Your answer must consist of exactly the lines below, starting with the line with "the function f" and going on through the line with "ELMo and BERT leverage", and nothing else.

[Provided material Boundary: Start]

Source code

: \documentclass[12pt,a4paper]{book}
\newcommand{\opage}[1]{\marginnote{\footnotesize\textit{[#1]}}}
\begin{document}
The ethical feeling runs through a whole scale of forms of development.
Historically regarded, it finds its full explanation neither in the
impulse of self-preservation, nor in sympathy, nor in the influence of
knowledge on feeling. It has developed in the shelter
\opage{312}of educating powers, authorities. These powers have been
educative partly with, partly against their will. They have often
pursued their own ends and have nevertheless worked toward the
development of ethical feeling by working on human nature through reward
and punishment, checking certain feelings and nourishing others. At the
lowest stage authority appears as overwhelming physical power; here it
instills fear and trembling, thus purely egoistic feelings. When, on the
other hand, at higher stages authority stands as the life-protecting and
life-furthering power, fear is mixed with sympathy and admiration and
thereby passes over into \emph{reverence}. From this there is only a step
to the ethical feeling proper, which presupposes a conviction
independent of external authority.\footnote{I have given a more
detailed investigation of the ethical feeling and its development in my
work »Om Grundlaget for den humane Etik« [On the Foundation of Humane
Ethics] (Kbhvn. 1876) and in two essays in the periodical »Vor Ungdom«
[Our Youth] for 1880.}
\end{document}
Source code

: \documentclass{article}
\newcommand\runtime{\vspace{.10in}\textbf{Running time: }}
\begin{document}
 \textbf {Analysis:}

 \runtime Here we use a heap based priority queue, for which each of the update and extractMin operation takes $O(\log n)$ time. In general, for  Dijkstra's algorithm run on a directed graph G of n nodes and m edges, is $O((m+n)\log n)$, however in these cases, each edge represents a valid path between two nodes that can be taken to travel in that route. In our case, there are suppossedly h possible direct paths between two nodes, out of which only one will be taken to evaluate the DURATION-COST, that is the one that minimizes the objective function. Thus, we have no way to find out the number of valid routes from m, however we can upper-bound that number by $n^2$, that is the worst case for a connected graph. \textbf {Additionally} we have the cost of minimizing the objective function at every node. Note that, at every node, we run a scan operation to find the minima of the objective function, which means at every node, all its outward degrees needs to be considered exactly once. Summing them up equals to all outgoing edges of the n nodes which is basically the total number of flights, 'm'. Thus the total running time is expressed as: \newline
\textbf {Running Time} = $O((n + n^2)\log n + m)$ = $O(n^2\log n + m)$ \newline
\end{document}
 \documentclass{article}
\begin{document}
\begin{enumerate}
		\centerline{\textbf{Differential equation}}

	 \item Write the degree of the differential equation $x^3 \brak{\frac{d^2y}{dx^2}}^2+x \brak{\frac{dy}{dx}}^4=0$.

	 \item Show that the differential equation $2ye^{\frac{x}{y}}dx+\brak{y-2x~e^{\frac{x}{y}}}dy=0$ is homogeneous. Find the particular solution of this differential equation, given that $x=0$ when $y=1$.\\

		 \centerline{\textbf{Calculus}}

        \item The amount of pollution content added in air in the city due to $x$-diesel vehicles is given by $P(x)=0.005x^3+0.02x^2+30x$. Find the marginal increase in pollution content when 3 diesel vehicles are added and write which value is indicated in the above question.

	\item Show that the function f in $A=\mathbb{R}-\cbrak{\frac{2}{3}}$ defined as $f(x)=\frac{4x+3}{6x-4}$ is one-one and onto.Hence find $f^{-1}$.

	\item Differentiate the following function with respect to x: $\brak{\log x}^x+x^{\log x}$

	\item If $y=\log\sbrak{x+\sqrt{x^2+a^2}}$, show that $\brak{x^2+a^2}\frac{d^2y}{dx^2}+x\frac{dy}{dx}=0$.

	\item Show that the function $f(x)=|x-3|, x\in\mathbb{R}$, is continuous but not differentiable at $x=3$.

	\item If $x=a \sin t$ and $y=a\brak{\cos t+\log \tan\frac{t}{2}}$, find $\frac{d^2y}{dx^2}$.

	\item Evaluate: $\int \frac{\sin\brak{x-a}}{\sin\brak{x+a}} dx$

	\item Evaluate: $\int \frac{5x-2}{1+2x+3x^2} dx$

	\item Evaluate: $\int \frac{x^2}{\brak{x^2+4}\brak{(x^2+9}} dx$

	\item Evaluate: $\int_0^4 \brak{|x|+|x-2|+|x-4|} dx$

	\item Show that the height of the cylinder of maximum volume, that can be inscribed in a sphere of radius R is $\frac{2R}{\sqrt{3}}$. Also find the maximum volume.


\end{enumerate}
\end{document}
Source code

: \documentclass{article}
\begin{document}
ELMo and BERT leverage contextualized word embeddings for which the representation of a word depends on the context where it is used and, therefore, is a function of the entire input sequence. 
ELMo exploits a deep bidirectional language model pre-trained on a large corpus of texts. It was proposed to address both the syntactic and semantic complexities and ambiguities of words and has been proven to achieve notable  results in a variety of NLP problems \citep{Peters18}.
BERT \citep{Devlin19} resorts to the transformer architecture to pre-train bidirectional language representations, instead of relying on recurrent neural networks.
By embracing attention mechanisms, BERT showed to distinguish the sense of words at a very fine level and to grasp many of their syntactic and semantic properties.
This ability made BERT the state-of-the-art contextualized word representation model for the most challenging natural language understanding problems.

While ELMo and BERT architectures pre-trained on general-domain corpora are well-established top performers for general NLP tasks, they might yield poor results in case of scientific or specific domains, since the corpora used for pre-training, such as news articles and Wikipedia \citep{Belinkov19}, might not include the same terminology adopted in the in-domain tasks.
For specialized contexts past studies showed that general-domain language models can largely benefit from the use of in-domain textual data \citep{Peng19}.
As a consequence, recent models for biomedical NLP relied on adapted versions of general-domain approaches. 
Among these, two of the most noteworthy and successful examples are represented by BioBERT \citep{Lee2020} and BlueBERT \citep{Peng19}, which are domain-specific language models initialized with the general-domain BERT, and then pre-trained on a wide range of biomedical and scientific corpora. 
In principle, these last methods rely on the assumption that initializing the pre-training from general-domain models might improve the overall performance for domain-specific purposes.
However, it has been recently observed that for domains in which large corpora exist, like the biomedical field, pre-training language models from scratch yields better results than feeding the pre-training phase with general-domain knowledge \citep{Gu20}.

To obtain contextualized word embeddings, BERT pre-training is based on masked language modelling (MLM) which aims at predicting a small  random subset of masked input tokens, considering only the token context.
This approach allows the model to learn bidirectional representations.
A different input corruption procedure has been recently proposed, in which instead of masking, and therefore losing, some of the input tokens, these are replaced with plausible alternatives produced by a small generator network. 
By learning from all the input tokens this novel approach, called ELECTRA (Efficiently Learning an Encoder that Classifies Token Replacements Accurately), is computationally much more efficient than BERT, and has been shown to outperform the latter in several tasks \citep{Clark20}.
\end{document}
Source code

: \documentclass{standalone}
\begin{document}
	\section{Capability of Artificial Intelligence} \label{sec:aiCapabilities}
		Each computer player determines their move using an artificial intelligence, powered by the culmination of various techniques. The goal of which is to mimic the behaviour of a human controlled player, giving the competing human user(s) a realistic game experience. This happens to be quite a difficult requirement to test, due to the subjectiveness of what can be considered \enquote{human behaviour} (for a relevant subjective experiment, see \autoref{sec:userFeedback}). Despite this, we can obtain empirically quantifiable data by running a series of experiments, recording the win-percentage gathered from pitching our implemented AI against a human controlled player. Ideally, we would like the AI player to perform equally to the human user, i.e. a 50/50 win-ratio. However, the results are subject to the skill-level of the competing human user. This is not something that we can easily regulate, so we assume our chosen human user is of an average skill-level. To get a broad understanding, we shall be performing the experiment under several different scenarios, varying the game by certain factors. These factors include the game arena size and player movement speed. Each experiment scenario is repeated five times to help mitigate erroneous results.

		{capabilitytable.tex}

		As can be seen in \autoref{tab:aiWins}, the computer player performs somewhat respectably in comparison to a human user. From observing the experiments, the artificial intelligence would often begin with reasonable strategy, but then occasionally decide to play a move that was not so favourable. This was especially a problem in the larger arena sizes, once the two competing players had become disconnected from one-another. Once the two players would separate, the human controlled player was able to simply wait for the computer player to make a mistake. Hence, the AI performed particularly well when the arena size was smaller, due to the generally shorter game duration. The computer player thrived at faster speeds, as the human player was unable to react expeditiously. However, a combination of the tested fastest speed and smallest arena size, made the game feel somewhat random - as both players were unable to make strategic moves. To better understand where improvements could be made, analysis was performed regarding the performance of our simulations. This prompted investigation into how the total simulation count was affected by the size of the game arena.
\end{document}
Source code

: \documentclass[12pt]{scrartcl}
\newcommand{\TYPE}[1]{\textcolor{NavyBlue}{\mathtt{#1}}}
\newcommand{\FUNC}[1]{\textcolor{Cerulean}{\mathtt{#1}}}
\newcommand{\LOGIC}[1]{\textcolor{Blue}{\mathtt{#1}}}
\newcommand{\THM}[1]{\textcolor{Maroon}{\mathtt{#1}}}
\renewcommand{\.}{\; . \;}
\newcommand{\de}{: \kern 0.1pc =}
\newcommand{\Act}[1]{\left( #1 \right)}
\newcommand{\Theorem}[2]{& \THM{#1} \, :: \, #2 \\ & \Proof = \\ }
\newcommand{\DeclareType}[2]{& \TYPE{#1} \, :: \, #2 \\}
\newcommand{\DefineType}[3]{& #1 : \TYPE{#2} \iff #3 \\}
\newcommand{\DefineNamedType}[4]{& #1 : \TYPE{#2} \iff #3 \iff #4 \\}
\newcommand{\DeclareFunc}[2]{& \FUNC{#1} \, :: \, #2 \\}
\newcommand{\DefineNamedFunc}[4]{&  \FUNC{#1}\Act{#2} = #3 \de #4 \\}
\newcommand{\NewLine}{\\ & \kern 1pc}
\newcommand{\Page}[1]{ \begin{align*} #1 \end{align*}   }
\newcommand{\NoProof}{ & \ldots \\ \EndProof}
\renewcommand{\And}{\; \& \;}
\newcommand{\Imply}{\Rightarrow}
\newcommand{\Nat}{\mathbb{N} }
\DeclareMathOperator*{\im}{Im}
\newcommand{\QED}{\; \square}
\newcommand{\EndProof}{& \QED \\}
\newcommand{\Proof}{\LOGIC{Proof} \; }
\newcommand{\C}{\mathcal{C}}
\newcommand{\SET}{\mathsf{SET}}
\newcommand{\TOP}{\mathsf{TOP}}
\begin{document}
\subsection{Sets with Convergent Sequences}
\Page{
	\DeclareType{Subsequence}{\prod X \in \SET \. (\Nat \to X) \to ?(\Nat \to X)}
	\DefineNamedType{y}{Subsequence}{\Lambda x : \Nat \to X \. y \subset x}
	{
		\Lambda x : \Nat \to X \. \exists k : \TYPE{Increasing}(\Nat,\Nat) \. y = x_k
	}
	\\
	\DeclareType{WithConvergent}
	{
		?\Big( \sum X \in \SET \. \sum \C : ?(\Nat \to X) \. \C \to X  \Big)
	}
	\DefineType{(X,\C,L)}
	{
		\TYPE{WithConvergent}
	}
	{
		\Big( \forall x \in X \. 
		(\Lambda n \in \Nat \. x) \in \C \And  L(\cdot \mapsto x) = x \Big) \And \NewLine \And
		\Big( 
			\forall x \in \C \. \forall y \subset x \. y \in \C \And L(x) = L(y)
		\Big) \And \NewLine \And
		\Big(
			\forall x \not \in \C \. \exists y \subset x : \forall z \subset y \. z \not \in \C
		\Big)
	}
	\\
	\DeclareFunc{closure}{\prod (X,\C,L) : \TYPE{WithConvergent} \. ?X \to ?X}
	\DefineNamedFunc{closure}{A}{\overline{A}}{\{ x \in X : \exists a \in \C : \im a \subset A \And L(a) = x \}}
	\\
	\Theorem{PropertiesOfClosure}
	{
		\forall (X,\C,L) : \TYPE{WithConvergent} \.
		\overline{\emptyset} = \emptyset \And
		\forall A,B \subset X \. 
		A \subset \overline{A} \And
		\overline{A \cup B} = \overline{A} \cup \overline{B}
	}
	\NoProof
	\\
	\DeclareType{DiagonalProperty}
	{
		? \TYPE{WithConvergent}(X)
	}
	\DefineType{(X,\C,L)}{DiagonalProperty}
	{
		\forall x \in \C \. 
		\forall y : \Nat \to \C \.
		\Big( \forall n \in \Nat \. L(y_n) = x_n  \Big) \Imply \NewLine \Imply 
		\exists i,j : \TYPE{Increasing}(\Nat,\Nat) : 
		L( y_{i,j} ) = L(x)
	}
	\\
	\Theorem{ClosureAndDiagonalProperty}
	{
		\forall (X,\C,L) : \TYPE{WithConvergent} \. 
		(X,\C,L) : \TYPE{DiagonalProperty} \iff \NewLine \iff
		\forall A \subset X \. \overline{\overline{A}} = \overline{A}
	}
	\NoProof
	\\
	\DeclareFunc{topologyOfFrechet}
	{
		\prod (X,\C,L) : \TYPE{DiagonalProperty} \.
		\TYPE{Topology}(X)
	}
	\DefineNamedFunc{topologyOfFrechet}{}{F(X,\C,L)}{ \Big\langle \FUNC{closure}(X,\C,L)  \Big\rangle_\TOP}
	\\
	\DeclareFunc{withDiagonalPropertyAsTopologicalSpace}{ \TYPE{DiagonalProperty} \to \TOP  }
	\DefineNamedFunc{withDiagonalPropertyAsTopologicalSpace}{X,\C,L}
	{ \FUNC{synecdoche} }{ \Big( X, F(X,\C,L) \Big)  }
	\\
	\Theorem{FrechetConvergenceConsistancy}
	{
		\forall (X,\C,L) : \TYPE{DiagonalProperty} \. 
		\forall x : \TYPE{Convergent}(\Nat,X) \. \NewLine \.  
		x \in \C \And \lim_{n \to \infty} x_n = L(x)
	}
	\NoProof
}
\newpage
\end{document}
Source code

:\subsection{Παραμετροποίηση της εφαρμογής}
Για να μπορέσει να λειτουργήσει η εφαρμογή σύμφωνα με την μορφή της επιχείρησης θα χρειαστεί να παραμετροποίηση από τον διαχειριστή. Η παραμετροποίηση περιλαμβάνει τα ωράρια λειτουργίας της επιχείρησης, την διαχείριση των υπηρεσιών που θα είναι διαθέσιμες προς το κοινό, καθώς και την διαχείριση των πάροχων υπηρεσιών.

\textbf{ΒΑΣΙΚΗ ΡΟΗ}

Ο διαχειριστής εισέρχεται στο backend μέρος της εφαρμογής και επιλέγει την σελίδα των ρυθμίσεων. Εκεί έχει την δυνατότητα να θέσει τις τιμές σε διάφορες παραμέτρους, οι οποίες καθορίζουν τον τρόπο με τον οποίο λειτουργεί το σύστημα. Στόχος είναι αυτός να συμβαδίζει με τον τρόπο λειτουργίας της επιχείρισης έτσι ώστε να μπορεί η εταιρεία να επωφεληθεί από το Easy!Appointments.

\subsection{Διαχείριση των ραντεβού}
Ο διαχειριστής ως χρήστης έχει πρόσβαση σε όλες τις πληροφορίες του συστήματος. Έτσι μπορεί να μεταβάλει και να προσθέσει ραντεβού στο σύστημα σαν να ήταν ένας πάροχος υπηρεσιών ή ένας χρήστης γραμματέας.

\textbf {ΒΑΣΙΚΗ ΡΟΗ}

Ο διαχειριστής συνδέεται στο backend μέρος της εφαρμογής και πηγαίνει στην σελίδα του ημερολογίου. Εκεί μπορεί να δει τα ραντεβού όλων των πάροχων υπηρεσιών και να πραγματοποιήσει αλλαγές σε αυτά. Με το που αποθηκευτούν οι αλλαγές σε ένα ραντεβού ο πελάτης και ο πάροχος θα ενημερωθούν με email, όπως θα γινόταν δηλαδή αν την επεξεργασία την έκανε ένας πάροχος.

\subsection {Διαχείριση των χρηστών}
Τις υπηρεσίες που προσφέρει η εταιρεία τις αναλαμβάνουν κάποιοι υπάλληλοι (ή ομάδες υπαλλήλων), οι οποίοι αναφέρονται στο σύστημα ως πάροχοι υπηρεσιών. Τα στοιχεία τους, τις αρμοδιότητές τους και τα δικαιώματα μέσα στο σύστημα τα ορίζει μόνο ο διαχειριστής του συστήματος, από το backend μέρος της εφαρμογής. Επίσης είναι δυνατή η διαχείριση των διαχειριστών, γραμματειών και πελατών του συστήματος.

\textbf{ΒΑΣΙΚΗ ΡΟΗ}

[Provided material Boundary: End]

** Response for this exercise **
	\item Show that the function f in $A=\mathbb{R}-\cbrak{\frac{2}{3}}$ defined as $f(x)=\frac{4x+3}{6x-4}$ is one-one and onto.Hence find $f^{-1}$.

	\item Differentiate the following function with respect to x: $\brak{\log x}^x+x^{\log x}$

	\item If $y=\log\sbrak{x+\sqrt{x^2+a^2}}$, show that $\brak{x^2+a^2}\frac{d^2y}{dx^2}+x\frac{dy}{dx}=0$.

	\item Show that the function $f(x)=|x-3|, x\in\mathbb{R}$, is continuous but not differentiable at $x=3$.

	\item If $x=a \sin t$ and $y=a\brak{\cos t+\log \tan\frac{t}{2}}$, find $\frac{d^2y}{dx^2}$.

	\item Evaluate: $\int \frac{\sin\brak{x-a}}{\sin\brak{x+a}} dx$

	\item Evaluate: $\int \frac{5x-2}{1+2x+3x^2} dx$

	\item Evaluate: $\int \frac{x^2}{\brak{x^2+4}\brak{(x^2+9}} dx$

	\item Evaluate: $\int_0^4 \brak{|x|+|x-2|+|x-4|} dx$

	\item Show that the height of the cylinder of maximum volume, that can be inscribed in a sphere of radius R is $\frac{2R}{\sqrt{3}}$. Also find the maximum volume.


\end{enumerate}
\end{document}
Source code

: \documentclass{article}
\begin{document}
ELMo and BERT leverage contextualized word embeddings for which the representation of a word depends on the context where it is used and, therefore, is a function of the entire input sequence. 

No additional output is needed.